(Dataset extract begins)

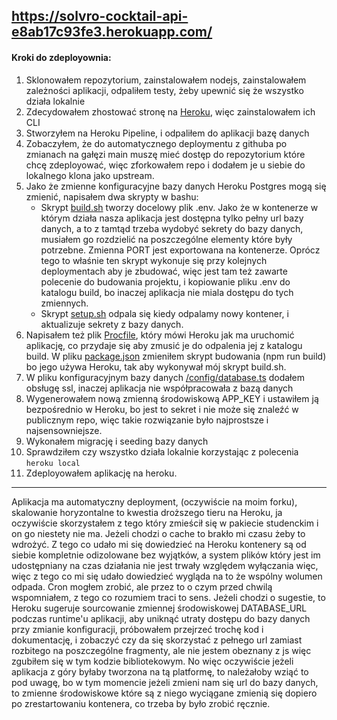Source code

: ## https://solvro-cocktail-api-e8ab17c93fe3.herokuapp.com/
#### Kroki do zdeployownia:
1. Sklonowałem repozytorium, zainstalowałem nodejs, zainstalowałem zależności aplikacji, odpaliłem testy, żeby upewnić się że wszystko działa lokalnie
2. Zdecydowałem zhostować stronę na [Heroku](heroku.com), więc zainstalowałem ich CLI
3. Stworzyłem na Heroku Pipeline, i odpaliłem do aplikacji bazę danych
4. Zobaczyłem, że do automatycznego deploymentu z githuba po zmianach na gałęzi main muszę mieć dostęp do repozytorium które chcę zdeployować, więc zforkowałem repo i dodałem je u siebie do lokalnego klona jako upstream.
5. Jako że zmienne konfiguracyjne bazy danych Heroku Postgres mogą się zmienić, napisałem dwa skrypty w bashu:
	- Skrypt [build.sh](https://github.com/kaykoe/backend-cocktail-api/blob/main/build.sh) tworzy docelowy plik .env. Jako że w kontenerze w którym działa nasza aplikacja jest dostępna tylko pełny url bazy danych, a to z tamtąd trzeba wydobyć sekrety do bazy danych, musiałem go rozdzielić na poszczególne elementy które były potrzebne. Zmienna PORT jest exportowana na kontenerze. Oprócz tego to właśnie ten skrypt wykonuje się przy kolejnych deploymentach aby je zbudować, więc jest tam też zawarte polecenie do budowania projektu, i kopiowanie pliku .env do katalogu build, bo inaczej aplikacja nie miala dostępu do tych zmiennych.
	- Skrypt [setup.sh](https://github.com/kaykoe/backend-cocktail-api/blob/main/setup.sh) odpala się kiedy odpalamy nowy kontener, i aktualizuje sekrety z bazy danych.
6. Napisałem też plik [Procfile](https://github.com/kaykoe/backend-cocktail-api/blob/main/Procfile), który mówi Heroku jak ma uruchomić aplikację, co przydaje się aby zmusić je do odpalenia jej z katalogu build. W pliku [package.json](https://github.com/kaykoe/backend-cocktail-api/blob/main/package.json) zmieniłem skrypt budowania (npm run build) bo jego używa Heroku, tak aby wykonywał mój skrypt build.sh.
7. W pliku konfiguracyjnym bazy danych [/config/database.ts](https://github.com/kaykoe/backend-cocktail-api/blob/main/config/database.ts) dodałem obsługę ssl, inaczej aplikacja nie współpracowała z bazą danych
8. Wygenerowałem nową zmienną środowiskową APP_KEY i ustawiłem ją bezpośrednio w Heroku, bo jest to sekret i nie może się znaleźć w publicznym repo, więc takie rozwiązanie było najprostsze i najsensowniejsze.
9. Wykonałem migrację i seeding bazy danych
10. Sprawdziłem czy wszystko działa lokalnie korzystając z polecenia `heroku local` 
11. Zdeployowałem aplikację na heroku.
---
Aplikacja ma automatyczny deployment, (oczywiście na moim forku), skalowanie horyzontalne to kwestia droższego tieru na Heroku,
ja oczywiście skorzystałem z tego który zmieścił się w pakiecie studenckim i on go niestety nie ma.
Jeżeli chodzi o cache to brakło mi czasu żeby to wdrożyć.
Z tego co udało mi się dowiedzieć na Heroku kontenery są od siebie kompletnie odizolowane bez wyjątków,
a system plików który jest im udostępniany na czas działania nie jest trwały względem wyłączania więc,
więc z tego co mi się udało dowiedzieć wygląda na to że wspólny wolumen odpada.
Cron mogłem zrobić, ale przez to o czym przed chwilą wspomniałem, z tego co rozumiem traci to sens.
Jeżeli chodzi o sugestie, to Heroku sugeruje sourcowanie zmiennej środowiskowej DATABASE_URL podczas runtime'u aplikacji,
aby uniknąć utraty dostępu do bazy danych przy zmianie konfiguracji, próbowałem przejrzeć trochę kod i dokumentację,
i zobaczyć czy da się skorzystać z pełnego url zamiast rozbitego na poszczególne fragmenty,
ale nie jestem obeznany z js więc zgubiłem się w tym kodzie bibliotekowym.
No więc oczywiście jeżeli aplikacja z góry byłaby tworzona na tą platformę, to należałoby wziąć to pod uwagę,
bo w tym momencie jeżeli zmieni nam się url do bazy danych,
to zmienne środowiskowe które są z niego wyciągane zmienią się dopiero po zrestartowaniu kontenera, co trzeba by było zrobić ręcznie.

(Dataset extract ends)

▶ _Instructions to follow_
Find "inaczej" in the preceding records. Copy each line that holds it.

▶ _Exercise result_
	- Skrypt [build.sh](https://github.com/kaykoe/backend-cocktail-api/blob/main/build.sh) tworzy docelowy plik .env. Jako że w kontenerze w którym działa nasza aplikacja jest dostępna tylko pełny url bazy danych, a to z tamtąd trzeba wydobyć sekrety do bazy danych, musiałem go rozdzielić na poszczególne elementy które były potrzebne. Zmienna PORT jest exportowana na kontenerze. Oprócz tego to właśnie ten skrypt wykonuje się przy kolejnych deploymentach aby je zbudować, więc jest tam też zawarte polecenie do budowania projektu, i kopiowanie pliku .env do katalogu build, bo inaczej aplikacja nie miala dostępu do tych zmiennych.
7. W pliku konfiguracyjnym bazy danych [/config/database.ts](https://github.com/kaykoe/backend-cocktail-api/blob/main/config/database.ts) dodałem obsługę ssl, inaczej aplikacja nie współpracowała z bazą danych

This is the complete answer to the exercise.